Before we get started on knife skills, let's talk about pineapple selection: Best pineapple season is from March to July, and choosing a nice one depends on how ripe it is when you buy it. Pineapples, unlike some other fruits, do not continue to ripen after being harvested, so choose wisely. Look for fruit with a yellow rind rather than a green one, as this indicates that the flesh will be sweet and juicy and high in vitamin A and C. Smell the bottom of the fruit: it should have a pleasant sweet scent. Squeeze the pineapple gently to see if it gives a little. Good.

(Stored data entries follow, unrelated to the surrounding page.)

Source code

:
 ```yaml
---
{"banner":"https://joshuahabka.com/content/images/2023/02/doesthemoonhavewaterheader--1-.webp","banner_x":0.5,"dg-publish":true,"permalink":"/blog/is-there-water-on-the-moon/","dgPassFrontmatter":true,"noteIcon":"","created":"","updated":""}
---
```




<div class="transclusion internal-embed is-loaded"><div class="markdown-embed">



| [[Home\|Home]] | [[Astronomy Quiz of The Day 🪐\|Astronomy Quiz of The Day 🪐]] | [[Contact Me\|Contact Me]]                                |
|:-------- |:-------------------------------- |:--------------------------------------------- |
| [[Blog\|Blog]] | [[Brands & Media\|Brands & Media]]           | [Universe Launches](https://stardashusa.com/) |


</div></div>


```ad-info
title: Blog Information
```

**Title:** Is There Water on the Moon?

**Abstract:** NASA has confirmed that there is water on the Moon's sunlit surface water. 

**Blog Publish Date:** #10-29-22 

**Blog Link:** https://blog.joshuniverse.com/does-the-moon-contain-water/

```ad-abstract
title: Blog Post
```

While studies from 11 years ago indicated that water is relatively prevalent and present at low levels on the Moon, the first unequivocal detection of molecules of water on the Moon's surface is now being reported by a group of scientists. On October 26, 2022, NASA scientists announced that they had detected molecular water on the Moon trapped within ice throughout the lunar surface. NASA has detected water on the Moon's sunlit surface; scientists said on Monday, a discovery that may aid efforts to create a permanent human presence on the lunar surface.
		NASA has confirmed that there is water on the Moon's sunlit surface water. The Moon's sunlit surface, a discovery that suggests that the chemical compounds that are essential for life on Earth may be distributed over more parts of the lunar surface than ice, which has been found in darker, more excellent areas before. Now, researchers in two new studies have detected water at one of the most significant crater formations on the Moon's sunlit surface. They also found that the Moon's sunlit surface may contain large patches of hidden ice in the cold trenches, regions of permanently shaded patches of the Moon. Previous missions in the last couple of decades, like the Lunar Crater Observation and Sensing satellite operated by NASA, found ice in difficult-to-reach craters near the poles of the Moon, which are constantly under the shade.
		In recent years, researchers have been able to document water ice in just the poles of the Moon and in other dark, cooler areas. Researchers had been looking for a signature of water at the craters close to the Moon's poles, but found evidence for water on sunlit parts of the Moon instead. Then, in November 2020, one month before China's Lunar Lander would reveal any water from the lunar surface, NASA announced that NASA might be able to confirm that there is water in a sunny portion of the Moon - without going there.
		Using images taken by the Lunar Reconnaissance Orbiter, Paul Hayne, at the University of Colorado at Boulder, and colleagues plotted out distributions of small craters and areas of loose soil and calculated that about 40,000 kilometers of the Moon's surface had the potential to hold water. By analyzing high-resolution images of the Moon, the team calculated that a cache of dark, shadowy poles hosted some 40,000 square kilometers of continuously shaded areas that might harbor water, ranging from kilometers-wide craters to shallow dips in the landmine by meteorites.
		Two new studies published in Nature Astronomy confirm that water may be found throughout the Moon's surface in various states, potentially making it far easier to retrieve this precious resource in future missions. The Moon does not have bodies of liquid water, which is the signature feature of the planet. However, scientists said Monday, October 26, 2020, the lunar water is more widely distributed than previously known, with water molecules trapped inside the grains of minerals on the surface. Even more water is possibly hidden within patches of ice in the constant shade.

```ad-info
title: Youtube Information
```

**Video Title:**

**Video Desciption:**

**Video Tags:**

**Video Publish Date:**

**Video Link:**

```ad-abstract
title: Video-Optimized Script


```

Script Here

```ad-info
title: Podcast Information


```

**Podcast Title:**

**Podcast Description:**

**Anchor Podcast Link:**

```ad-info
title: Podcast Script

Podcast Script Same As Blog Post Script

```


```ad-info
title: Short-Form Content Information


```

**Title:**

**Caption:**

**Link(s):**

Get that ripe, ready-to-eat tropical fruit into the kitchen and follow the step-by-step pineapple cutting instructions. You'll soon be able to make your own pina colada using simply a blender. Or how about using those nicely cut rings to decorate a sparkling pineapple upside-down cake in a pan?

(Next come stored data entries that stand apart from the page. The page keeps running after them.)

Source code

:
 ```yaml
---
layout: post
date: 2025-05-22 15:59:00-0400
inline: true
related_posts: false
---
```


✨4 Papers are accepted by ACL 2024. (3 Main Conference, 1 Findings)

Place the ripe pineapple on a clean cutting board on its side. Obtain a well-knifed chef's knife, not a serrated knife, which may release too much liquid. With your other hand, hold the pineapple steady and slice downward about 1/4 inches into the rind to remove the pineapple's spiky top. Spin the pineapple 180 degrees and cut off the bottom in the same way, being careful not to lose too much flesh on either side. You're making a flat, even basis for your pineapple so it can stay steady while you cut.
Lift the pineapple. With your non-cutting hand, balance the pineapple. Beginning at the top, slice down about 1/4 inches from the rind, following the curve of the fruit. Rep until all of the peel has been removed, following the shape of the pineapple and turning as needed.
You should now have a relatively clean, cylindrical pineapple, but let's give it a little trimming before moving on. Remove any "eyes," black areas, or sections of rind that remain with your paring knife. You won't want to eat them raw, but you may use them to make tepache, a Mexican fermented pineapple drink, together with the discarded rind and core.
Do you want to make wedges, spears, or chunks? Are rings a better fit for you?
Keep the pineapple upright and move your knife to the outside edge of the core, the fibrous dark yellow circle that runs through the center of the pineapple. Remove one large pineapple lobe by cutting straight down from top to bottom. Remove the lobe and set it aside. Slice down again after turning the pineapple a quarter turn, effectively cutting around the core. Turn the pineapple once more and repeat, then cut off the final piece with a knife. Four large portions of pineapple flesh, plus the rough core, should be available. Remove the core and discard it or preserve it for another use.
Slice each primal pineapple cut into chunks, spikes, or wedges, one section at a time. If you're creating something like pineapple salsa, now is a good time to dice the pieces even more. After you've peeled the pineapple and removed any eyes, lay it on its side and start slicing it into circles.